In this sense, they may be more tolerant of paying an inflated price to some unknown opportunistic seller on eBay or Craigslist than paying these same prices at Kroger or Walmart. If a familiar brand raises prices, consumers' outrage will stem not from having to shell out a few extra dollars but more from a sense of betrayal and disappointment because the seller violated the fundamental relational norms of fairness and reciprocity.

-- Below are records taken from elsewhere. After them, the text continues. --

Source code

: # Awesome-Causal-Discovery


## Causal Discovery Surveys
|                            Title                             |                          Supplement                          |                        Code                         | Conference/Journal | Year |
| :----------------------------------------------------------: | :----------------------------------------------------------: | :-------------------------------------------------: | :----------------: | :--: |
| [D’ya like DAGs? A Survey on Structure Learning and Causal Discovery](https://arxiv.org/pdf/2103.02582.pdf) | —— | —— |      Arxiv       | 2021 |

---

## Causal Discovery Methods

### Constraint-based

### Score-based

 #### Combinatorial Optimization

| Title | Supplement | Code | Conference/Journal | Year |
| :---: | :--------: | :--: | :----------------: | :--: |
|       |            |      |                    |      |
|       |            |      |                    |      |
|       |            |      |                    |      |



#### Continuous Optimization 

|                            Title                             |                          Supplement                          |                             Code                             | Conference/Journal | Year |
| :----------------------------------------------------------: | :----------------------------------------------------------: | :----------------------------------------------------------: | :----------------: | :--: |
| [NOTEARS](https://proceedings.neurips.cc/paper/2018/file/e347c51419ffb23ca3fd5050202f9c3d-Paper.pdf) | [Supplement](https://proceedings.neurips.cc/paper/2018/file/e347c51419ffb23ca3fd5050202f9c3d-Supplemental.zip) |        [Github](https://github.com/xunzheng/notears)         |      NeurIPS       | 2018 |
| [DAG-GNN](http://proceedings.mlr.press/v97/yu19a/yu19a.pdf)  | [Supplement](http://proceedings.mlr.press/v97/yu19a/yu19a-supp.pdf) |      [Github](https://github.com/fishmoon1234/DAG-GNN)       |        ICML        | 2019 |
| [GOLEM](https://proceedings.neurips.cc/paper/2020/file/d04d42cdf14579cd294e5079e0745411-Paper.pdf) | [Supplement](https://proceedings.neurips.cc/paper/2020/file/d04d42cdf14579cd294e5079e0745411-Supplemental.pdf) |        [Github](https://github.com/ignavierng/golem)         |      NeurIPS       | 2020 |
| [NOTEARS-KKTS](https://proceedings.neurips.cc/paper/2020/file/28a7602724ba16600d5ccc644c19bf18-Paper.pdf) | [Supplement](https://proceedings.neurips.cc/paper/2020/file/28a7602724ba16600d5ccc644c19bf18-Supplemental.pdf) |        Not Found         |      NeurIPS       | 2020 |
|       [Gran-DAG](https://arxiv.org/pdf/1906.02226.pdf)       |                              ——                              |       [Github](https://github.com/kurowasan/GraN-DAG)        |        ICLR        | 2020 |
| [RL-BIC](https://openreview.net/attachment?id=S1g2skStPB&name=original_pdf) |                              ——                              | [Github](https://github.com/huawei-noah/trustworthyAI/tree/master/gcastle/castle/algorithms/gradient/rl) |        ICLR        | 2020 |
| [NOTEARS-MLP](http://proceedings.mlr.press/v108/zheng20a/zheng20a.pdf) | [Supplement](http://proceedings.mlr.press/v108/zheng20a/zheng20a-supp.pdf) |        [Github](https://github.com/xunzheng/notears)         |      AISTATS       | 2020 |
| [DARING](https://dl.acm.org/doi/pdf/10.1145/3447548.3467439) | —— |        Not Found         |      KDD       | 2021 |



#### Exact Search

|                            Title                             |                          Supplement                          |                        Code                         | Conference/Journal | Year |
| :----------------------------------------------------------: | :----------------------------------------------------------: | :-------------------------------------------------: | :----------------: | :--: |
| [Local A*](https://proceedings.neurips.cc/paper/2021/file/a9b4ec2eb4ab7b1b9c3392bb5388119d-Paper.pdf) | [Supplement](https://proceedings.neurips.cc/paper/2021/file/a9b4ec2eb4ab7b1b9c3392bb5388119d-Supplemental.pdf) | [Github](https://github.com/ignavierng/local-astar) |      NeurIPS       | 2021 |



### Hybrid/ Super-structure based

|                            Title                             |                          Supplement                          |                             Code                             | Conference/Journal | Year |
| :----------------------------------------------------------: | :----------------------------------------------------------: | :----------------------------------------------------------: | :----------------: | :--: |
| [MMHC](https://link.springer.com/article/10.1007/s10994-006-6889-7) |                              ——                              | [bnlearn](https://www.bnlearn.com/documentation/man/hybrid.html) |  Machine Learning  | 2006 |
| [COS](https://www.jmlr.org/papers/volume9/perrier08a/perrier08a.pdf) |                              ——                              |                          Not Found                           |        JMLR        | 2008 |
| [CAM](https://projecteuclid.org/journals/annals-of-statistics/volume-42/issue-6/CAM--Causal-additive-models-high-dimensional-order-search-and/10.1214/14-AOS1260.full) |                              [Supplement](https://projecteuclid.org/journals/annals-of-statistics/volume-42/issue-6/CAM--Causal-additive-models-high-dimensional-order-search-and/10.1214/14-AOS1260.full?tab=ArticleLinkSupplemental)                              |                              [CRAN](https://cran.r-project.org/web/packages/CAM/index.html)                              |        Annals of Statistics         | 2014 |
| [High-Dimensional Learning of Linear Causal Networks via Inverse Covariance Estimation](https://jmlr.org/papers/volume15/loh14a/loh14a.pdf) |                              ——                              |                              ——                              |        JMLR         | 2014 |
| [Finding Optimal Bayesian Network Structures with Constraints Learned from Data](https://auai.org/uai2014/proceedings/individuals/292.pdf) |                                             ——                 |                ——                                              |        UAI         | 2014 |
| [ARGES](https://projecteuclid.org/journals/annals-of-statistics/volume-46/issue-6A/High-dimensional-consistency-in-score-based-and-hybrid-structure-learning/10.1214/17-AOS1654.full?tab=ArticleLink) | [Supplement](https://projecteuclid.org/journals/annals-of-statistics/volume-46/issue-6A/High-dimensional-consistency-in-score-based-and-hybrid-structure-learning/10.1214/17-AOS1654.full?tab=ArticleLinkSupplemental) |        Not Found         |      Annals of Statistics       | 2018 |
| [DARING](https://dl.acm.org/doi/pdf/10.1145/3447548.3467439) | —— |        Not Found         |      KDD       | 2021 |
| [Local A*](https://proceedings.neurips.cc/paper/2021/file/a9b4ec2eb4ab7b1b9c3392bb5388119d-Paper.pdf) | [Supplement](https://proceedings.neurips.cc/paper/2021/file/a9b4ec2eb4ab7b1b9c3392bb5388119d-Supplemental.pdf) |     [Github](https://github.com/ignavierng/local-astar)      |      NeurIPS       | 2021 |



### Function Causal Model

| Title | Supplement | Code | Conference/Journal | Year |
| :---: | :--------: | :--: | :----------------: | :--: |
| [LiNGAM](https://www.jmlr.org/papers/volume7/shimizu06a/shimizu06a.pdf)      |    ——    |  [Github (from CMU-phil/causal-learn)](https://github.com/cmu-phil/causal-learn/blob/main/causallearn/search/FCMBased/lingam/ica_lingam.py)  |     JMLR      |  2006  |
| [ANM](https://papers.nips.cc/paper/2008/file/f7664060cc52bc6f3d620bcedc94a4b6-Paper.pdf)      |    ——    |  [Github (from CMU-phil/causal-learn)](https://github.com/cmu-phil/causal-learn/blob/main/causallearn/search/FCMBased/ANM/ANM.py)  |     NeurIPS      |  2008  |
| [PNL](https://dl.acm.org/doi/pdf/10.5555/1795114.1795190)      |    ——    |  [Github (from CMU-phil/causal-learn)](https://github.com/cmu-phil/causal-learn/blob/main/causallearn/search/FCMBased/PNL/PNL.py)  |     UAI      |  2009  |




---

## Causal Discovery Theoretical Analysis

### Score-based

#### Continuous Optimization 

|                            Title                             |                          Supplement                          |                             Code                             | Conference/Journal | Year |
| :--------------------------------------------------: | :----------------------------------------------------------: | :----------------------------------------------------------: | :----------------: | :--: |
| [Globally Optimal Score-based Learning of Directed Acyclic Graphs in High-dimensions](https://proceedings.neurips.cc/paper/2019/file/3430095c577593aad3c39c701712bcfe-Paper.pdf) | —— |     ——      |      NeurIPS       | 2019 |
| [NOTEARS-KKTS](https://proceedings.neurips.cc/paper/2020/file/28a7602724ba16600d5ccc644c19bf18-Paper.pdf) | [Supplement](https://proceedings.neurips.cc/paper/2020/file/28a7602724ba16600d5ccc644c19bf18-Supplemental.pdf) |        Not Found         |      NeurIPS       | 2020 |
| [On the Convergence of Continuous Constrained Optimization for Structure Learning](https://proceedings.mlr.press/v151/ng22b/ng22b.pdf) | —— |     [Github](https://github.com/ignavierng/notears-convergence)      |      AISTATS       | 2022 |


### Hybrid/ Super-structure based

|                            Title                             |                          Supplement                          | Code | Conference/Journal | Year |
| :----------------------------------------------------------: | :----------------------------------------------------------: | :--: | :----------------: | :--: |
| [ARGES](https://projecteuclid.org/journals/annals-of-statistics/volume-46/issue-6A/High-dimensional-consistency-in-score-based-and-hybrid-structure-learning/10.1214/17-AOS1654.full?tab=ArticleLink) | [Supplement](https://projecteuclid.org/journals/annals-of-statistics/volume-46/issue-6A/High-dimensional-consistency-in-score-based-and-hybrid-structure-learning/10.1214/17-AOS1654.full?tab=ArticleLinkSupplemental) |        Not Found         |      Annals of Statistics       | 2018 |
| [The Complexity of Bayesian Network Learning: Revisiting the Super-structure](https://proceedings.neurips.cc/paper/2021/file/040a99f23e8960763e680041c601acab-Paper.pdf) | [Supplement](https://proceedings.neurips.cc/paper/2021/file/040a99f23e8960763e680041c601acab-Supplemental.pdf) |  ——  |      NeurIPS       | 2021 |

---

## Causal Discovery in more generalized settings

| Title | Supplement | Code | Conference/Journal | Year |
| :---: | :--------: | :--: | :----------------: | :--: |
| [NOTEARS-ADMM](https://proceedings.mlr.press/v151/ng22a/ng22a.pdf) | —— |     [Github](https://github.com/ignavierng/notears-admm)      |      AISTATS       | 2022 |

In the United States, manufacturer brands like Clorox and Lysol don’t control the final prices that consumers pay for their products. Their products pass through complex distribution channels (from the factory to distributors to wholesalers, then to retailers) to get into consumers’ hands. During the process, there is ample opportunity for enterprising (and unethical) individuals to purchase these items in bulk and resell them at whatever price they choose through platforms like eBay, Facebook Marketplace, and Craigslist.

For example, suppose someone lists three cans of Lysol disinfectant spray on eBay for $1,358 (plus $13 shipping) as actually happened in early April. Lysol can’t do anything directly about it beyond condemning this behavior. If consumers don’t understand who determines the final price, they may see the high prices of Lysol as a sign that the company is exploiting them. This would harm the brand’s reputation and future value significantly.

So, it is crucial for manufacturer brands to maintain pre-pandemic prices and actively and vocally denounce indiscriminate price increases and price gouging by resellers. For instance, Clorox has articulated its position as follows:

“As a company, we are focused on doing everything feasible to maximize the supply of disinfecting products to serve consumers, healthcare workers and our communities in the face of demand like we have never seen. And we also want to ensure that everyone has access to our disinfecting products at standard prices. We are taking aggressive action to combat third-party price gouging.”


When the demand for their products and services went up dramatically during the pandemic, few reputed brands increased their prices directly. Channel members, resellers, and opportunistic sellers were far more likely to raise prices indiscriminately and attempt to earn a quick profit. Smart brands employed nuanced and creative pricing strategies that allowed them to gain some economic benefit but forgo a significant portion of the additional profit they could have pocketed because consumers suddenly placed a higher value on their offerings. Their primary interests lay in maintaining their reputations and relationships with their customers.